Landmark Papers in Trauma and Acute Care Surgery
Categories:
- Burns
- Emergency General Surgery
- Equity, Quality and Inclusion
- Injury Prevention
- Mentoring
- Military
- Pediatric Trauma
- Surgical Critical Care
- Trauma
EAST consistently provides timely, evidence-based practice management guidelines (PMGs) aimed at answering common clinical questions. The primary sources behind these PMGs are often unknown or unread by many aspiring, young trauma surgeons. These landmark manuscripts provide the foundation for current Acute Care Surgery (ACS) practice and are essential reading for those seeking to understand how ACS is practiced.

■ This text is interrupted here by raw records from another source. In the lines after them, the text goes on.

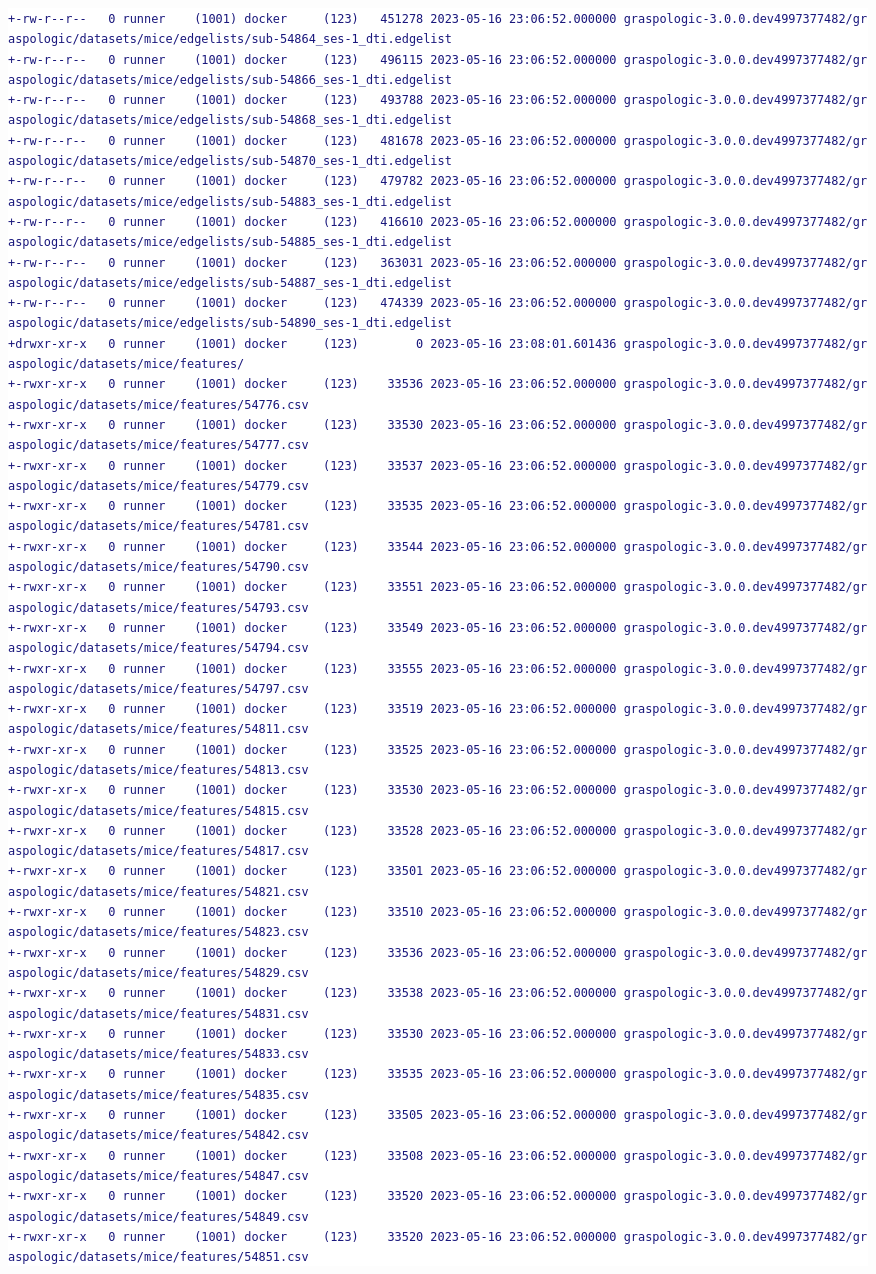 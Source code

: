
 ```diff
+-rw-r--r--   0 runner    (1001) docker     (123)   451278 2023-05-16 23:06:52.000000 graspologic-3.0.0.dev4997377482/graspologic/datasets/mice/edgelists/sub-54864_ses-1_dti.edgelist
+-rw-r--r--   0 runner    (1001) docker     (123)   496115 2023-05-16 23:06:52.000000 graspologic-3.0.0.dev4997377482/graspologic/datasets/mice/edgelists/sub-54866_ses-1_dti.edgelist
+-rw-r--r--   0 runner    (1001) docker     (123)   493788 2023-05-16 23:06:52.000000 graspologic-3.0.0.dev4997377482/graspologic/datasets/mice/edgelists/sub-54868_ses-1_dti.edgelist
+-rw-r--r--   0 runner    (1001) docker     (123)   481678 2023-05-16 23:06:52.000000 graspologic-3.0.0.dev4997377482/graspologic/datasets/mice/edgelists/sub-54870_ses-1_dti.edgelist
+-rw-r--r--   0 runner    (1001) docker     (123)   479782 2023-05-16 23:06:52.000000 graspologic-3.0.0.dev4997377482/graspologic/datasets/mice/edgelists/sub-54883_ses-1_dti.edgelist
+-rw-r--r--   0 runner    (1001) docker     (123)   416610 2023-05-16 23:06:52.000000 graspologic-3.0.0.dev4997377482/graspologic/datasets/mice/edgelists/sub-54885_ses-1_dti.edgelist
+-rw-r--r--   0 runner    (1001) docker     (123)   363031 2023-05-16 23:06:52.000000 graspologic-3.0.0.dev4997377482/graspologic/datasets/mice/edgelists/sub-54887_ses-1_dti.edgelist
+-rw-r--r--   0 runner    (1001) docker     (123)   474339 2023-05-16 23:06:52.000000 graspologic-3.0.0.dev4997377482/graspologic/datasets/mice/edgelists/sub-54890_ses-1_dti.edgelist
+drwxr-xr-x   0 runner    (1001) docker     (123)        0 2023-05-16 23:08:01.601436 graspologic-3.0.0.dev4997377482/graspologic/datasets/mice/features/
+-rwxr-xr-x   0 runner    (1001) docker     (123)    33536 2023-05-16 23:06:52.000000 graspologic-3.0.0.dev4997377482/graspologic/datasets/mice/features/54776.csv
+-rwxr-xr-x   0 runner    (1001) docker     (123)    33530 2023-05-16 23:06:52.000000 graspologic-3.0.0.dev4997377482/graspologic/datasets/mice/features/54777.csv
+-rwxr-xr-x   0 runner    (1001) docker     (123)    33537 2023-05-16 23:06:52.000000 graspologic-3.0.0.dev4997377482/graspologic/datasets/mice/features/54779.csv
+-rwxr-xr-x   0 runner    (1001) docker     (123)    33535 2023-05-16 23:06:52.000000 graspologic-3.0.0.dev4997377482/graspologic/datasets/mice/features/54781.csv
+-rwxr-xr-x   0 runner    (1001) docker     (123)    33544 2023-05-16 23:06:52.000000 graspologic-3.0.0.dev4997377482/graspologic/datasets/mice/features/54790.csv
+-rwxr-xr-x   0 runner    (1001) docker     (123)    33551 2023-05-16 23:06:52.000000 graspologic-3.0.0.dev4997377482/graspologic/datasets/mice/features/54793.csv
+-rwxr-xr-x   0 runner    (1001) docker     (123)    33549 2023-05-16 23:06:52.000000 graspologic-3.0.0.dev4997377482/graspologic/datasets/mice/features/54794.csv
+-rwxr-xr-x   0 runner    (1001) docker     (123)    33555 2023-05-16 23:06:52.000000 graspologic-3.0.0.dev4997377482/graspologic/datasets/mice/features/54797.csv
+-rwxr-xr-x   0 runner    (1001) docker     (123)    33519 2023-05-16 23:06:52.000000 graspologic-3.0.0.dev4997377482/graspologic/datasets/mice/features/54811.csv
+-rwxr-xr-x   0 runner    (1001) docker     (123)    33525 2023-05-16 23:06:52.000000 graspologic-3.0.0.dev4997377482/graspologic/datasets/mice/features/54813.csv
+-rwxr-xr-x   0 runner    (1001) docker     (123)    33530 2023-05-16 23:06:52.000000 graspologic-3.0.0.dev4997377482/graspologic/datasets/mice/features/54815.csv
+-rwxr-xr-x   0 runner    (1001) docker     (123)    33528 2023-05-16 23:06:52.000000 graspologic-3.0.0.dev4997377482/graspologic/datasets/mice/features/54817.csv
+-rwxr-xr-x   0 runner    (1001) docker     (123)    33501 2023-05-16 23:06:52.000000 graspologic-3.0.0.dev4997377482/graspologic/datasets/mice/features/54821.csv
+-rwxr-xr-x   0 runner    (1001) docker     (123)    33510 2023-05-16 23:06:52.000000 graspologic-3.0.0.dev4997377482/graspologic/datasets/mice/features/54823.csv
+-rwxr-xr-x   0 runner    (1001) docker     (123)    33536 2023-05-16 23:06:52.000000 graspologic-3.0.0.dev4997377482/graspologic/datasets/mice/features/54829.csv
+-rwxr-xr-x   0 runner    (1001) docker     (123)    33538 2023-05-16 23:06:52.000000 graspologic-3.0.0.dev4997377482/graspologic/datasets/mice/features/54831.csv
+-rwxr-xr-x   0 runner    (1001) docker     (123)    33530 2023-05-16 23:06:52.000000 graspologic-3.0.0.dev4997377482/graspologic/datasets/mice/features/54833.csv
+-rwxr-xr-x   0 runner    (1001) docker     (123)    33535 2023-05-16 23:06:52.000000 graspologic-3.0.0.dev4997377482/graspologic/datasets/mice/features/54835.csv
+-rwxr-xr-x   0 runner    (1001) docker     (123)    33505 2023-05-16 23:06:52.000000 graspologic-3.0.0.dev4997377482/graspologic/datasets/mice/features/54842.csv
+-rwxr-xr-x   0 runner    (1001) docker     (123)    33508 2023-05-16 23:06:52.000000 graspologic-3.0.0.dev4997377482/graspologic/datasets/mice/features/54847.csv
+-rwxr-xr-x   0 runner    (1001) docker     (123)    33520 2023-05-16 23:06:52.000000 graspologic-3.0.0.dev4997377482/graspologic/datasets/mice/features/54849.csv
+-rwxr-xr-x   0 runner    (1001) docker     (123)    33520 2023-05-16 23:06:52.000000 graspologic-3.0.0.dev4997377482/graspologic/datasets/mice/features/54851.csv
```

The EAST Landmark Paper resource includes heavily cited papers along with more recent defining papers that have changed the way patients are managed. This resource serves as an extension of the ongoing development of EAST PMGs, literature reviews, and other online educational/CME content and is directly related to the Annual Scientific Meeting plenary session, “Papers That Changed Practice.” The EAST Landmark Papers resource gives aspiring clinicians who are interested in the care of acute care surgery patients a solid foundation of defining papers from which they can interpret PMGs, literature reviews of newer material, and other educational content.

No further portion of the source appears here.